__Description of the task__
Return each line of the records below in which the string "funds" turns up.

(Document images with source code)
▬▬▬▬▬▬

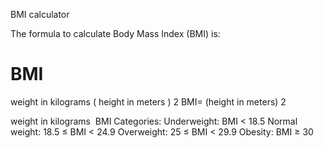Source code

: BMI calculator 

The formula to calculate Body Mass Index (BMI) is:

BMI
=
weight in kilograms
(
height in meters
)
2
BMI= 
(height in meters) 
2
 
weight in kilograms
​
BMI Categories:
Underweight: BMI < 18.5
Normal weight: 18.5 ≤ BMI < 24.9
Overweight: 25 ≤ BMI < 29.9
Obesity: BMI ≥ 30
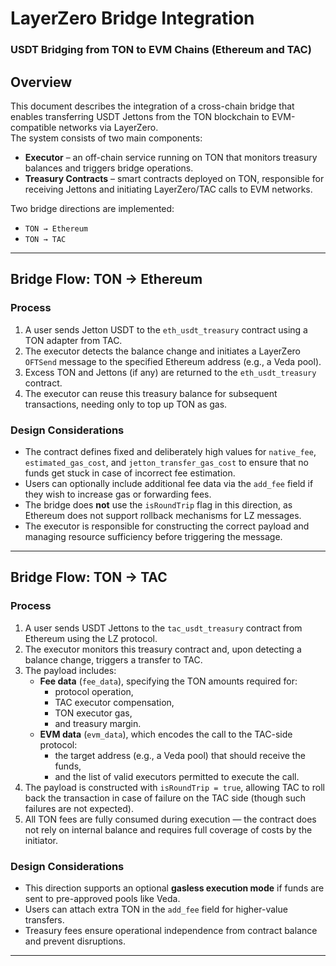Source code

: # LayerZero Bridge Integration  
### USDT Bridging from TON to EVM Chains (Ethereum and TAC)

## Overview

This document describes the integration of a cross-chain bridge that enables transferring USDT Jettons from the TON blockchain to EVM-compatible networks via LayerZero.  
The system consists of two main components:

- **Executor** – an off-chain service running on TON that monitors treasury balances and triggers bridge operations.
- **Treasury Contracts** – smart contracts deployed on TON, responsible for receiving Jettons and initiating LayerZero/TAC calls to EVM networks.

Two bridge directions are implemented:

- `TON → Ethereum`
- `TON → TAC`

---

## Bridge Flow: TON → Ethereum

### Process

1. A user sends Jetton USDT to the `eth_usdt_treasury` contract using a TON adapter from TAC.
2. The executor detects the balance change and initiates a LayerZero `OFTSend` message to the specified Ethereum address (e.g., a Veda pool).
3. Excess TON and Jettons (if any) are returned to the `eth_usdt_treasury` contract.
4. The executor can reuse this treasury balance for subsequent transactions, needing only to top up TON as gas.

### Design Considerations

- The contract defines fixed and deliberately high values for `native_fee`, `estimated_gas_cost`, and `jetton_transfer_gas_cost` to ensure that no funds get stuck in case of incorrect fee estimation.
- Users can optionally include additional fee data via the `add_fee` field if they wish to increase gas or forwarding fees.
- The bridge does **not** use the `isRoundTrip` flag in this direction, as Ethereum does not support rollback mechanisms for LZ messages.
- The executor is responsible for constructing the correct payload and managing resource sufficiency before triggering the message.

---

## Bridge Flow: TON → TAC

### Process

1. A user sends USDT Jettons to the `tac_usdt_treasury` contract from Ethereum using the LZ protocol.
2. The executor monitors this treasury contract and, upon detecting a balance change, triggers a transfer to TAC.
3. The payload includes:
   - **Fee data** (`fee_data`), specifying the TON amounts required for:
     - protocol operation,
     - TAC executor compensation,
     - TON executor gas,
     - and treasury margin.
   - **EVM data** (`evm_data`), which encodes the call to the TAC-side protocol:
     - the target address (e.g., a Veda pool) that should receive the funds,
     - and the list of valid executors permitted to execute the call.
4. The payload is constructed with `isRoundTrip = true`, allowing TAC to roll back the transaction in case of failure on the TAC side (though such failures are not expected).
5. All TON fees are fully consumed during execution — the contract does not rely on internal balance and requires full coverage of costs by the initiator.

### Design Considerations

- This direction supports an optional **gasless execution mode** if funds are sent to pre-approved pools like Veda.
- Users can attach extra TON in the `add_fee` field for higher-value transfers.
- Treasury fees ensure operational independence from contract balance and prevent disruptions.

---
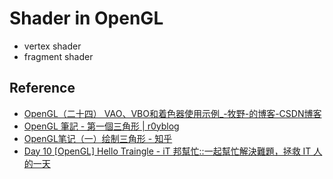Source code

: # Shader in OpenGL

- vertex shader
- fragment shader

## Reference

- [OpenGL（二十四） VAO、VBO和着色器使用示例_-牧野-的博客-CSDN博客](https://blog.csdn.net/dcrmg/article/details/53495328)
- [OpenGL 筆記 - 第一個三角形 | r0yblog](http://blog.roy4801.tw/2020/06/30/opengl/opengl-note-2/)
- [OpenGL笔记（一）绘制三角形 - 知乎](https://zhuanlan.zhihu.com/p/447324756)
- [Day 10 [OpenGL] Hello Traingle - iT 邦幫忙::一起幫忙解決難題，拯救 IT 人的一天](https://ithelp.ithome.com.tw/articles/10242371)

▬▬▬▬▬▬

__Solved exercise__
- The contract defines fixed and deliberately high values for `native_fee`, `estimated_gas_cost`, and `jetton_transfer_gas_cost` to ensure that no funds get stuck in case of incorrect fee estimation.
     - the target address (e.g., a Veda pool) that should receive the funds,
- This direction supports an optional **gasless execution mode** if funds are sent to pre-approved pools like Veda.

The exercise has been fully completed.